▶ **Extracted records**
——

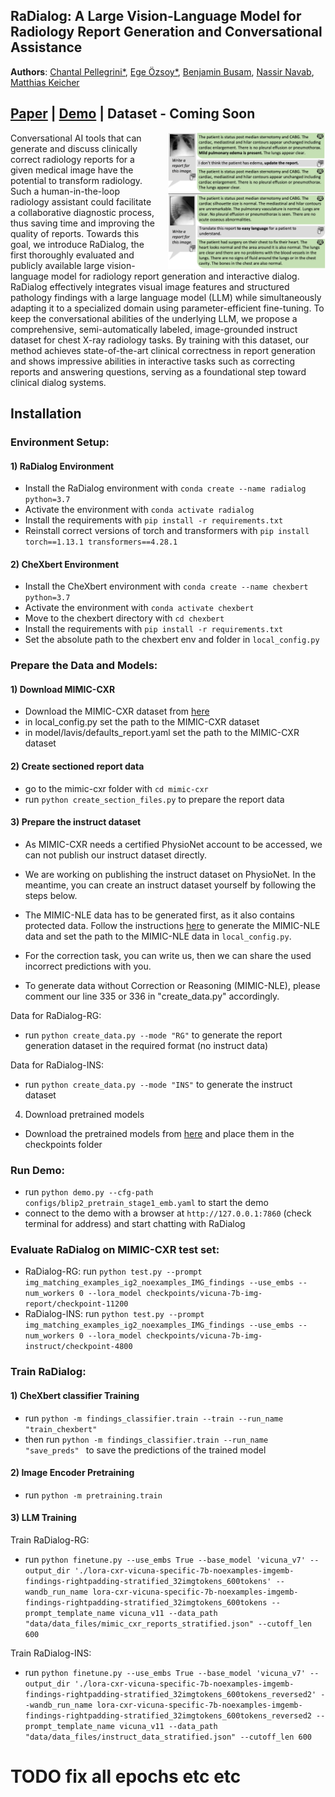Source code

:## RaDialog: A Large Vision-Language Model for Radiology Report Generation and Conversational Assistance
**Authors**: [Chantal Pellegrini*][cp], [Ege Özsoy*][eo], [Benjamin Busam][bb], [Nassir Navab][nn], [Matthias Keicher][mk]

[cp]:https://www.cs.cit.tum.de/camp/members/chantal-pellegrini/
[eo]:https://www.cs.cit.tum.de/camp/members/ege-oezsoy/
[mk]:https://www.cs.cit.tum.de/camp/members/matthias-keicher/
[nn]:https://www.cs.cit.tum.de/camp/members/cv-nassir-navab/nassir-navab/
[bb]:https://www.cs.cit.tum.de/camp/members/benjamin-busam-1/

## [Paper](https://arxiv.org/abs/2106.02009) | [Demo](https://www.youtube.com/watch?v=8Z3QX6Q4Zq4) | Dataset - Coming Soon

<img align="right" src="figs/example.png" alt="teaser" width="50%" style="margin-left: 20px">

Conversational AI tools that can generate and discuss clinically correct radiology reports for a given medical image have the potential to transform radiology. Such a human-in-the-loop radiology assistant could facilitate a collaborative diagnostic process, thus saving time and improving the quality of reports. Towards this goal, we introduce RaDialog, the first thoroughly evaluated and publicly available large vision-language model for radiology report generation and interactive dialog. RaDialog effectively integrates visual image features and structured pathology findings with a large language model (LLM) while simultaneously adapting it to a specialized domain using parameter-efficient fine-tuning. To keep the conversational abilities of the underlying LLM, we propose a comprehensive, semi-automatically labeled, image-grounded instruct dataset for chest X-ray radiology tasks. By training with this dataset, our method achieves state-of-the-art clinical correctness in report generation and shows impressive abilities in interactive tasks such as correcting reports and answering questions, serving as a foundational step toward clinical dialog systems.

## Installation

### Environment Setup:
#### 1) RaDialog Environment
- Install the RaDialog environment with `conda create --name radialog python=3.7`
- Activate the environment with `conda activate radialog`
- Install the requirements with `pip install -r requirements.txt`
- Reinstall correct versions of torch and transformers with `pip install torch==1.13.1 transformers==4.28.1`

#### 2) CheXbert Environment
- Install the CheXbert environment with `conda create --name chexbert python=3.7`
- Activate the environment with `conda activate chexbert`
- Move to the chexbert directory with `cd chexbert`
- Install the requirements with `pip install -r requirements.txt`
- Set the absolute path to the chexbert env and folder in `local_config.py`

### Prepare the Data and Models:

#### 1) Download MIMIC-CXR
- Download the MIMIC-CXR dataset from [here](https://physionet.org/content/mimic-cxr/2.0.0/)
- in local_config.py set the path to the MIMIC-CXR dataset
- in model/lavis/defaults_report.yaml set the path to the MIMIC-CXR dataset

#### 2) Create sectioned report data
- go to the mimic-cxr folder with `cd mimic-cxr`
- run `python create_section_files.py` to prepare the report data

#### 3) Prepare the instruct dataset

- As MIMIC-CXR needs a certified PhysioNet account to be accessed, we can not publish our instruct dataset directly.
- We are working on publishing the instruct dataset on PhysioNet. In the meantime, you can create an instruct dataset yourself by following the steps below.

- The MIMIC-NLE data has to be generated first, as it also contains protected data. Follow the instructions [here](https://github.com/maximek3/MIMIC-NLE/tree/main) to generate the MIMIC-NLE data and set the path to the MIMIC-NLE data in `local_config.py`.
- For the correction task, you can write us, then we can share the used incorrect predictions with you.
- To generate data without Correction or Reasoning (MIMIC-NLE), please comment our line 335 or 336 in "create_data.py" accordingly.

Data for RaDialog-RG:
- run `python create_data.py --mode "RG"` to generate the report generation dataset in the required format (no instruct data)

Data for RaDialog-INS:
- run `python create_data.py --mode "INS"` to generate the instruct dataset

4) Download pretrained models
- Download the pretrained models from [here](TODO) and place them in the checkpoints folder

### Run Demo:
- run `python demo.py --cfg-path configs/blip2_pretrain_stage1_emb.yaml` to start the demo
- connect to the demo with a browser at `http://127.0.0.1:7860` (check terminal for address) and start chatting with RaDialog

### Evaluate RaDialog on MIMIC-CXR test set:
- RaDialog-RG: run `python test.py --prompt img_matching_examples_ig2_noexamples_IMG_findings --use_embs --num_workers 0 --lora_model checkpoints/vicuna-7b-img-report/checkpoint-11200`
- RaDialog-INS: run `python test.py --prompt img_matching_examples_ig2_noexamples_IMG_findings --use_embs --num_workers 0 --lora_model checkpoints/vicuna-7b-img-instruct/checkpoint-4800`

### Train RaDialog:
#### 1) CheXbert classifier Training
- run `python -m findings_classifier.train --train --run_name "train_chexbert" `
- then run `python -m findings_classifier.train --run_name "save_preds" ` to save the predictions of the trained model

#### 2) Image Encoder Pretraining
- run `python -m pretraining.train`

#### 3) LLM Training
Train RaDialog-RG:
- run `python finetune.py --use_embs True --base_model 'vicuna_v7' --output_dir './lora-cxr-vicuna-specific-7b-noexamples-imgemb-findings-rightpadding-stratified_32imgtokens_600tokens' --wandb_run_name lora-cxr-vicuna-specific-7b-noexamples-imgemb-findings-rightpadding-stratified_32imgtokens_600tokens --prompt_template_name vicuna_v11 --data_path "data/data_files/mimic_cxr_reports_stratified.json" --cutoff_len 600`

Train RaDialog-INS:
- run `python finetune.py --use_embs True --base_model 'vicuna_v7' --output_dir './lora-cxr-vicuna-specific-7b-noexamples-imgemb-findings-rightpadding-stratified_32imgtokens_600tokens_reversed2' --wandb_run_name lora-cxr-vicuna-specific-7b-noexamples-imgemb-findings-rightpadding-stratified_32imgtokens_600tokens_reversed2 --prompt_template_name vicuna_v11 --data_path "data/data_files/instruct_data_stratified.json" --cutoff_len 600`

# TODO fix all epochs etc etc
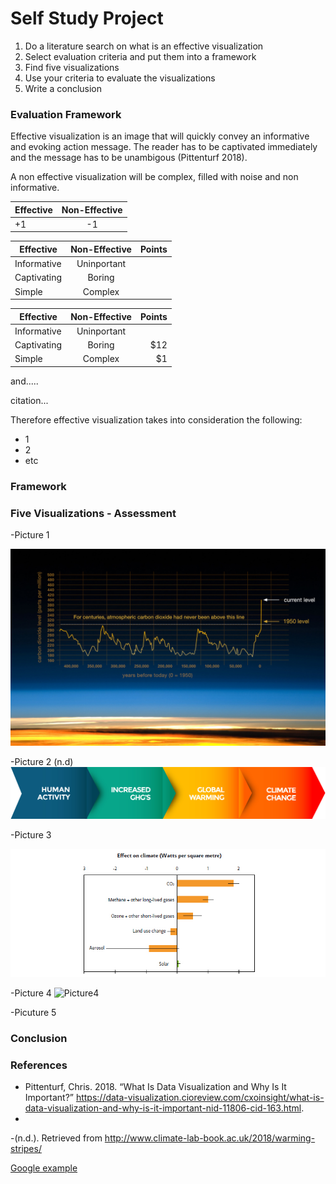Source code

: # Self Study Project 

1. Do a literature search on what is an effective visualization
2. Select evaluation criteria and put them into a framework
3. Find five visualizations
4. Use your criteria to evaluate the visualizations
5. Write a conclusion

### Evaluation Framework
Effective visualization is an image that will quickly convey an informative and evoking action message. The reader has to be
captivated immediately and the message has to be unambigous (Pittenturf 2018).

A non effective visualization will be complex, filled with noise and non informative.


| Effective     | Non-Effective |
| ------------- |:-------------:|
| +1            |   -1          | 



| Effective     | Non-Effective | Points|
| ------------- |:-------------:| -----:|
| Informative   | Uninportant   |       |
| Captivating   | Boring        |       |
| Simple        | Complex       |       |



| Effective     | Non-Effective | Points  |
| ------------- |:-------------:| -----:|
| Informative   | Uninportant   |  |
| Captivating   | Boring        |   $12 |
| Simple        | Complex       |    $1 |
and.....

citation...

Therefore effective visualization takes into consideration the following:
- 1
- 2 
- etc

### Framework



### Five Visualizations - Assessment

-Picture 1

![Picture1](https://github.com/Marvin510/SelfStudyProject/blob/master/Images/pic%201.jpeg)

-Picture 2 (n.d)
![Picture2](https://github.com/Marvin510/SelfStudyProject/blob/master/Images/Pic%202.jpg)

-Picture 3

![Picture3](https://github.com/Marvin510/SelfStudyProject/blob/master/Images/Picture%203.jpg)

-Picture 4
![Picture4](https://19january2017snapshot.epa.gov/sites/production/files/2016-07/models-observed-human-natural.png)

-Picuture 5


### Conclusion



### References
- Pittenturf, Chris. 2018. “What Is Data Visualization and Why Is It Important?” https://data-visualization.cioreview.com/cxoinsight/what-is-data-visualization-and-why-is-it-important-nid-11806-cid-163.html.
-
-(n.d.). Retrieved from http://www.climate-lab-book.ac.uk/2018/warming-stripes/



[Google example][Link1]

[Link1]: https://www.google.com/
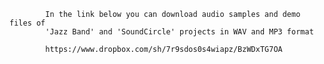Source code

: 

            In the link below you can download audio samples and demo files of 
            'Jazz Band' and 'SoundCircle' projects in WAV and MP3 format

            https://www.dropbox.com/sh/7r9sdos0s4wiapz/BzWDxTG7OA
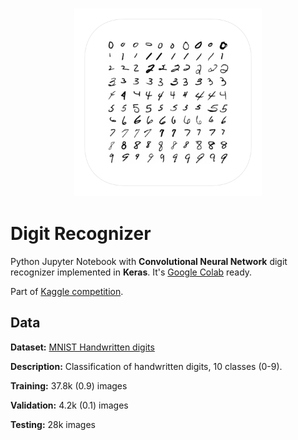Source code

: <h3 align="center">
  <img src="assets/digit_recognizer_icon_web.png" width="300">
</h3>

# Digit Recognizer

Python Jupyter Notebook with **Convolutional Neural Network** digit recognizer implemented in **Keras**. It's [Google Colab](https://colab.research.google.com/) ready.

Part of [Kaggle competition](https://www.kaggle.com/c/digit-recognizer).

## Data

**Dataset:** [MNIST Handwritten digits](https://www.kaggle.com/c/digit-recognizer/data)

**Description:** Classification of handwritten digits, 10 classes (0-9).

**Training:** 37.8k (0.9) images

**Validation:** 4.2k (0.1) images

**Testing:** 28k images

——

▶ **EXERCISE OBJECTIVE**
Give again, exactly, every line from the one holding "37.8k (0.9) images" to the last line of the data.

▶ **WRITTEN ANSWER**
**Training:** 37.8k (0.9) images

**Validation:** 4.2k (0.1) images

**Testing:** 28k images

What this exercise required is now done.